## WHAT IS EXPECTED
Below are entries. Copy exactly the lines running from the line that holds "1. 当用户点击下单支付时，将订单信息计算 **hmac**" to the line that holds "aspersus; immundus est.", with both ends included.

## ENTRIES SHOWN
————

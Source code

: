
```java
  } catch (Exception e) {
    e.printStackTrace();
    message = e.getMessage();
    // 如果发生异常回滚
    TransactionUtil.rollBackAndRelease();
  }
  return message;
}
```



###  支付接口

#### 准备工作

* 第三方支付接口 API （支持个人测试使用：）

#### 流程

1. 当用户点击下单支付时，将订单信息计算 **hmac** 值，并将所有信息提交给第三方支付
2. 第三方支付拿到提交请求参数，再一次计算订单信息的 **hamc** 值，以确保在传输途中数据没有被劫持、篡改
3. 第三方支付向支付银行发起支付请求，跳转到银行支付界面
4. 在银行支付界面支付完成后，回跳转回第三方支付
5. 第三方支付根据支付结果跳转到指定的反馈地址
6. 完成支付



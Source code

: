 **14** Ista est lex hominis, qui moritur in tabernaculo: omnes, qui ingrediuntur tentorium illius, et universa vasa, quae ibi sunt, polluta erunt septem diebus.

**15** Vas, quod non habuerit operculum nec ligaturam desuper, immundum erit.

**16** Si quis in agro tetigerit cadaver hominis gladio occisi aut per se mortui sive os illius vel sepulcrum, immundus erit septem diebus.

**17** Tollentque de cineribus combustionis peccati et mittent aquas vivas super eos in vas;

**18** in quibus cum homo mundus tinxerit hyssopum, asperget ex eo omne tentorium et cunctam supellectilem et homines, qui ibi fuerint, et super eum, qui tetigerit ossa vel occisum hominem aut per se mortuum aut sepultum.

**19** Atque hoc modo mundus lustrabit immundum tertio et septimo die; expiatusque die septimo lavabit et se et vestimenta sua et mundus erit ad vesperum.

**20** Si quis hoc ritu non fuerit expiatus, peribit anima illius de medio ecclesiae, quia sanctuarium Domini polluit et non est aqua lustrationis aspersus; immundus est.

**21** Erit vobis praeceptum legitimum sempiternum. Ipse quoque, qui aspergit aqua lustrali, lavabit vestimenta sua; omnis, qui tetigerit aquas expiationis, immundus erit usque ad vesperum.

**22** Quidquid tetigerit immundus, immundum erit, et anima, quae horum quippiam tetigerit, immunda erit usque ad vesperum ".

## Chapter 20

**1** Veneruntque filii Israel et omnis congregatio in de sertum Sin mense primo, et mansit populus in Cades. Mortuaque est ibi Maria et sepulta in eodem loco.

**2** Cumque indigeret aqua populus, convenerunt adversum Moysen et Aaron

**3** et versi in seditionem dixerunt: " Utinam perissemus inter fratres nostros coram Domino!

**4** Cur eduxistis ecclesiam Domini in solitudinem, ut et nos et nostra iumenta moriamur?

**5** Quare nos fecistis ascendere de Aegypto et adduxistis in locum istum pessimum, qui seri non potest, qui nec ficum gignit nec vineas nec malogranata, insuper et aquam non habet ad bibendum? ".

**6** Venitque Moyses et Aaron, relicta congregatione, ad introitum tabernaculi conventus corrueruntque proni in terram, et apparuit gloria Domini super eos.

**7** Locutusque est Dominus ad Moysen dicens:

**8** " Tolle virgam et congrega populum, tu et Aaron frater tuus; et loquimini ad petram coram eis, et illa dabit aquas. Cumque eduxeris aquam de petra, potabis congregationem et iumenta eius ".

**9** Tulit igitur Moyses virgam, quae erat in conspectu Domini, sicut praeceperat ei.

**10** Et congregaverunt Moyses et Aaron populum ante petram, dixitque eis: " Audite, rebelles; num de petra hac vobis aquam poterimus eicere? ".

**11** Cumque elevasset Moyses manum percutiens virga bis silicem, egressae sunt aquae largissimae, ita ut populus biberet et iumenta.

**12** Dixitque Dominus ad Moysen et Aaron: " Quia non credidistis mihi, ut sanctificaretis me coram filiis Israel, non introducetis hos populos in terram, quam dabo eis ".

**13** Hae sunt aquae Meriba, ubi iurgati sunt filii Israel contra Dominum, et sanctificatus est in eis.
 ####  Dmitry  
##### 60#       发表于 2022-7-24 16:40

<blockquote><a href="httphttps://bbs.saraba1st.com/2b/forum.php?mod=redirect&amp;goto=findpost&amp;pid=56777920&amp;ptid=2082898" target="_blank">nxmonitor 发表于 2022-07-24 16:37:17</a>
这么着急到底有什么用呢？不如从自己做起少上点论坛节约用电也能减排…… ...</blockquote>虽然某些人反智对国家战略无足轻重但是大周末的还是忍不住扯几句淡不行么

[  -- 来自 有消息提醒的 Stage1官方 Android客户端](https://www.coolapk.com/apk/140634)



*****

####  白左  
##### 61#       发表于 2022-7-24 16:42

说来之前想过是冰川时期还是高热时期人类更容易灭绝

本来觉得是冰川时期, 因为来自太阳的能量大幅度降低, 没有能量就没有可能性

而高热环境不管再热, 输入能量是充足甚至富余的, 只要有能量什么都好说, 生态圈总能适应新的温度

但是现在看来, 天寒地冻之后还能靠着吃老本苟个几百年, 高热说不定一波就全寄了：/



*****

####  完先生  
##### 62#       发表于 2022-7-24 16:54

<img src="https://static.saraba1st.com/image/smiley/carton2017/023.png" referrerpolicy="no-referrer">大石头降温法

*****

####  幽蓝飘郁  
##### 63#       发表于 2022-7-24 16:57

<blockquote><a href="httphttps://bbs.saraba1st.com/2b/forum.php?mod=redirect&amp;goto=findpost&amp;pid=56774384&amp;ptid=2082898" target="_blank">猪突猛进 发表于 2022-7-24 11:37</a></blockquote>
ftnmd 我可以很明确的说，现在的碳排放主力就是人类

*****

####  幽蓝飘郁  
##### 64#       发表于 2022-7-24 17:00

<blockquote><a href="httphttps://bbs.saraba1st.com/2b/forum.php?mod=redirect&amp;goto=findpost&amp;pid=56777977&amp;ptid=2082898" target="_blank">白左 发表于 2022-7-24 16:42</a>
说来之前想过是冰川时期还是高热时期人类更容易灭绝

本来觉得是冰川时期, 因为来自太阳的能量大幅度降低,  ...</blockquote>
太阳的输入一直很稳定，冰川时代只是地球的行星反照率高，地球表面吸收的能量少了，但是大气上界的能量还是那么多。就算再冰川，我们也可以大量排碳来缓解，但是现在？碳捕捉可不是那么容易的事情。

————

## PROBLEM SOLUTION
1. 当用户点击下单支付时，将订单信息计算 **hmac** 值，并将所有信息提交给第三方支付
2. 第三方支付拿到提交请求参数，再一次计算订单信息的 **hamc** 值，以确保在传输途中数据没有被劫持、篡改
3. 第三方支付向支付银行发起支付请求，跳转到银行支付界面
4. 在银行支付界面支付完成后，回跳转回第三方支付
5. 第三方支付根据支付结果跳转到指定的反馈地址
6. 完成支付



Source code

: **14** Ista est lex hominis, qui moritur in tabernaculo: omnes, qui ingrediuntur tentorium illius, et universa vasa, quae ibi sunt, polluta erunt septem diebus.

**15** Vas, quod non habuerit operculum nec ligaturam desuper, immundum erit.

**16** Si quis in agro tetigerit cadaver hominis gladio occisi aut per se mortui sive os illius vel sepulcrum, immundus erit septem diebus.

**17** Tollentque de cineribus combustionis peccati et mittent aquas vivas super eos in vas;

**18** in quibus cum homo mundus tinxerit hyssopum, asperget ex eo omne tentorium et cunctam supellectilem et homines, qui ibi fuerint, et super eum, qui tetigerit ossa vel occisum hominem aut per se mortuum aut sepultum.

**19** Atque hoc modo mundus lustrabit immundum tertio et septimo die; expiatusque die septimo lavabit et se et vestimenta sua et mundus erit ad vesperum.

**20** Si quis hoc ritu non fuerit expiatus, peribit anima illius de medio ecclesiae, quia sanctuarium Domini polluit et non est aqua lustrationis aspersus; immundus est.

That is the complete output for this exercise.